┌─ DATA EXCERPTS

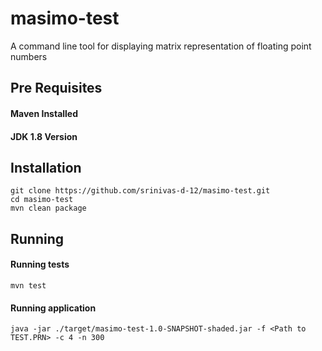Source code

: # masimo-test
A command line tool for displaying matrix representation of floating point numbers

## Pre Requisites
#### Maven Installed
#### JDK 1.8 Version

## Installation
```
git clone https://github.com/srinivas-d-12/masimo-test.git
cd masimo-test
mvn clean package
```

## Running 
#### Running tests
```
mvn test
```
#### Running application 
``` 
java -jar ./target/masimo-test-1.0-SNAPSHOT-shaded.jar -f <Path to TEST.PRN> -c 4 -n 300

```

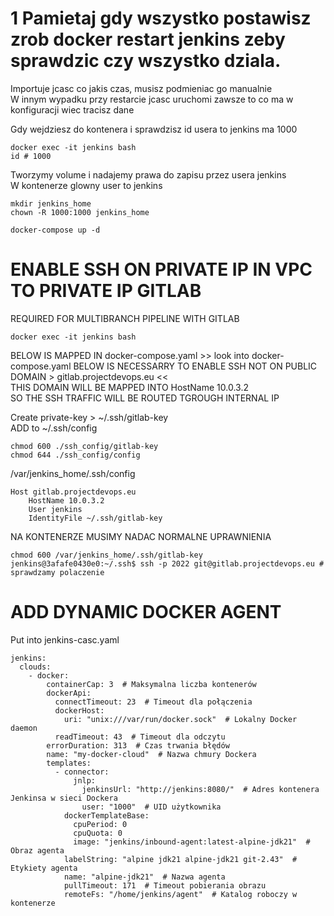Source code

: # 1 Pamietaj gdy wszystko postawisz zrob docker restart jenkins zeby sprawdzic czy wszystko dziala.
Importuje jcasc co jakis czas, musisz podmieniac go manualnie  
W innym wypadku przy restarcie jcasc uruchomi zawsze to co ma w konfiguracji wiec tracisz dane  



Gdy wejdziesz do kontenera i sprawdzisz id usera to jenkins ma 1000
```
docker exec -it jenkins bash
id # 1000
```

Tworzymy volume i nadajemy prawa do zapisu przez usera jenkins  
W kontenerze glowny user to jenkins  

```
mkdir jenkins_home
chown -R 1000:1000 jenkins_home

docker-compose up -d
```


# ENABLE SSH ON PRIVATE IP IN VPC TO PRIVATE IP GITLAB
REQUIRED FOR MULTIBRANCH PIPELINE WITH GITLAB


```
docker exec -it jenkins bash
```


BELOW IS MAPPED IN docker-compose.yaml >> look into docker-compose.yaml
BELOW IS NECESSARRY TO ENABLE SSH NOT ON PUBLIC DOMAIN > gitlab.projectdevops.eu <<  
THIS DOMAIN WILL BE MAPPED INTO HostName 10.0.3.2  
SO THE SSH TRAFFIC WILL BE ROUTED TGROUGH INTERNAL IP  
 
Create private-key > ~/.ssh/gitlab-key  
ADD to ~/.ssh/config    
```
chmod 600 ./ssh_config/gitlab-key  
chmod 644 ./ssh_config/config  
```

/var/jenkins_home/.ssh/config  
```
Host gitlab.projectdevops.eu
    HostName 10.0.3.2
    User jenkins
    IdentityFile ~/.ssh/gitlab-key
```

NA KONTENERZE MUSIMY NADAC NORMALNE UPRAWNIENIA
```
chmod 600 /var/jenkins_home/.ssh/gitlab-key
jenkins@3afafe0430e0:~/.ssh$ ssh -p 2022 git@gitlab.projectdevops.eu # sprawdzamy polaczenie
```

# ADD DYNAMIC DOCKER AGENT
Put into jenkins-casc.yaml
```
jenkins:
  clouds:
    - docker:
        containerCap: 3  # Maksymalna liczba kontenerów
        dockerApi:
          connectTimeout: 23  # Timeout dla połączenia
          dockerHost:
            uri: "unix:///var/run/docker.sock"  # Lokalny Docker daemon
          readTimeout: 43  # Timeout dla odczytu
        errorDuration: 313  # Czas trwania błędów
        name: "my-docker-cloud"  # Nazwa chmury Dockera
        templates:
          - connector:
              jnlp:
                jenkinsUrl: "http://jenkins:8080/"  # Adres kontenera Jenkinsa w sieci Dockera
                user: "1000"  # UID użytkownika
            dockerTemplateBase:
              cpuPeriod: 0
              cpuQuota: 0
              image: "jenkins/inbound-agent:latest-alpine-jdk21"  # Obraz agenta
            labelString: "alpine jdk21 alpine-jdk21 git-2.43"  # Etykiety agenta
            name: "alpine-jdk21"  # Nazwa agenta
            pullTimeout: 171  # Timeout pobierania obrazu
            remoteFs: "/home/jenkins/agent"  # Katalog roboczy w kontenerze
```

└─

### PROMPT
From the records above, pull out each line that has "BELOW".

### ANSWER FOR THE TASK
BELOW IS MAPPED IN docker-compose.yaml >> look into docker-compose.yaml
BELOW IS NECESSARRY TO ENABLE SSH NOT ON PUBLIC DOMAIN > gitlab.projectdevops.eu <<  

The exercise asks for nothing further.